Nichts soll den FC Bayern ablenken vom großen Ziel, von Wembley, vom 25. Mai, dem Finale der Champions League. Die Reise zum Halbfinal-Rückspiel beim FC Barcelona (heute, 20.45 Uhr, live ZDF, Sky und in unserem Ticker) ist ja schließlich nicht als Vergnügungsreise konzipiert – trotz des 4:0 im Hinspiel.
„Das Tor weit aufgestoßen“
„Wir haben das Tor zum Finale aufgestoßen“, sagte Bastian Schweinsteiger am Dienstag. „Aber wir sind noch keinen Schritt reingegangen.“ Dieser Gang soll nun im Camp Nou folgen, in dieser imposanten Schüssel vor mehr als 90 000 Zuschauern, selbst wenn Trainer Jupp Heynckes mahnte: „Barcelona ist immer noch die beste Mannschaft der Welt.“ Und zudem nach Meinung eines profunden Fachmanns namens Schweinsteiger eines von zwei Teams auf diesem Planeten, das ein 0:4 noch egalisieren könne – das andere: der FC Bayern.
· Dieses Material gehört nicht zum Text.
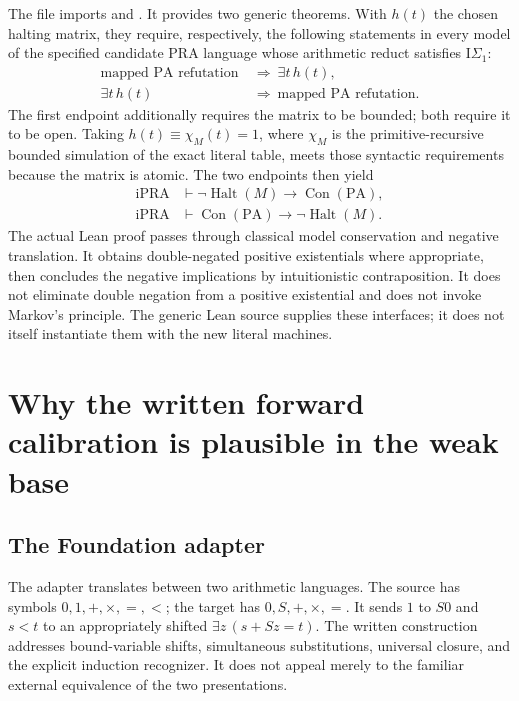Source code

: \documentclass[11pt]{article}
\newcommand{\IPRA}{\mathrm{iPRA}}
\newcommand{\PA}{\mathrm{PA}}
\newcommand{\IS}{\mathrm{I}\Sigma_1}
\newcommand{\Con}{\operatorname{Con}}
\newcommand{\Halt}{\operatorname{Halt}}
\begin{document}
The file
imports  and
.  It provides two
generic theorems.  With \(h(t)\) the chosen halting matrix, they require,
respectively, the following statements in every model of the specified
candidate PRA language whose arithmetic reduct satisfies \(\IS\):
\begin{align*}
 \text{mapped PA refutation}&\ \Longrightarrow\ \exists t\,h(t),\\
 \exists t\,h(t)&\ \Longrightarrow\ \text{mapped PA refutation}.
\end{align*}
The first endpoint additionally requires the matrix to be bounded; both
require it to be open.  Taking \(h(t)\equiv\chi_M(t)=1\), where
\(\chi_M\) is the primitive-recursive bounded simulation of the exact
literal table, meets those syntactic requirements because the matrix is
atomic.  The two endpoints then yield
\begin{align*}
 \IPRA&\vdash\neg\Halt(M)\to\Con(\PA),\\
 \IPRA&\vdash\Con(\PA)\to\neg\Halt(M).
\end{align*}
The actual Lean proof passes through classical model conservation and
negative translation.  It obtains double-negated positive existentials
where appropriate, then concludes the negative implications by
intuitionistic contraposition.  It does not eliminate double negation
from a positive existential and does not invoke Markov's principle.
The generic Lean source supplies these interfaces; it does not itself
instantiate them with the new literal machines.\cite{transfer}

\section{Why the written forward calibration is plausible in the weak base}

\subsection{The Foundation adapter}

The adapter translates between two arithmetic languages.  The source
has symbols \(0,1,+,\times,=,<\); the target has \(0,S,+,\times,=\).
It sends \(1\) to \(S0\) and \(s<t\) to an appropriately shifted
\(\exists z\,(s+Sz=t)\).  The written construction addresses bound-variable
shifts, simultaneous substitutions, universal closure, and the explicit
induction recognizer.  It does not appeal merely to the familiar
external equivalence of the two presentations.\cite{adapter}
\end{document}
Der Deutsche Meister hat sich dieses Selbstbewusstsein mit einer außergewöhnlichen Saison verdient – und Schweinsteiger steht in vielen Punkten stellvertretend für die Entwicklung dieser Mannschaft. Der 28-Jährige hat sich in dieser Saison endgültig befreit von den respektlosen Debatten der Vergangenheit, als er auf dem Boulevard verhöhnt wurde als „Chefchen“, dessen Führungsanspruch nicht zur Leistung passe. Der sich in den entscheidenden Spielen verstecke, keiner dieser viel zitieren und reflexhaft geforderten Drecksäcke sei.
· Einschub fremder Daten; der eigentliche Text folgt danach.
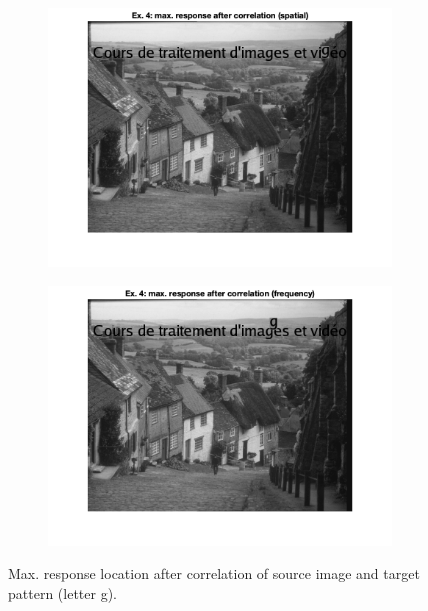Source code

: \documentclass{article}
\begin{document}
\begin{figure}
    \centering
    \begin{subfigure}[c]{0.49\textwidth}
        \includegraphics[width=\textwidth]{images/corr_spatial.png}
    \end{subfigure}
    \hfill
    \begin{subfigure}[c]{0.49\textwidth}
        \includegraphics[width=\textwidth]{images/corr_freq.png}
    \end{subfigure}
    \caption{Max. response location after correlation of source image and target pattern (letter g).}
    \label{fig:correlation}
\end{figure}
\end{document}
Jener Schweinsteiger, der im emotionalen Halbfinal-Rückspiel 2012 im Madrider Bernabeu-Stadion den letzten Bayern-Elfmeter versenkte, sogleich zum mannhaften Helden stilisiert wurde – um dann im Finale dahoam gegen den FC Chelsea genau an dieser Übung zu scheitern. Aufstieg und tiefer Fall: in Schweinsteiger bündelt sich, verdichtet sich, verschmilzt die jüngste Klubhistorie des FC Bayern zu einer Person.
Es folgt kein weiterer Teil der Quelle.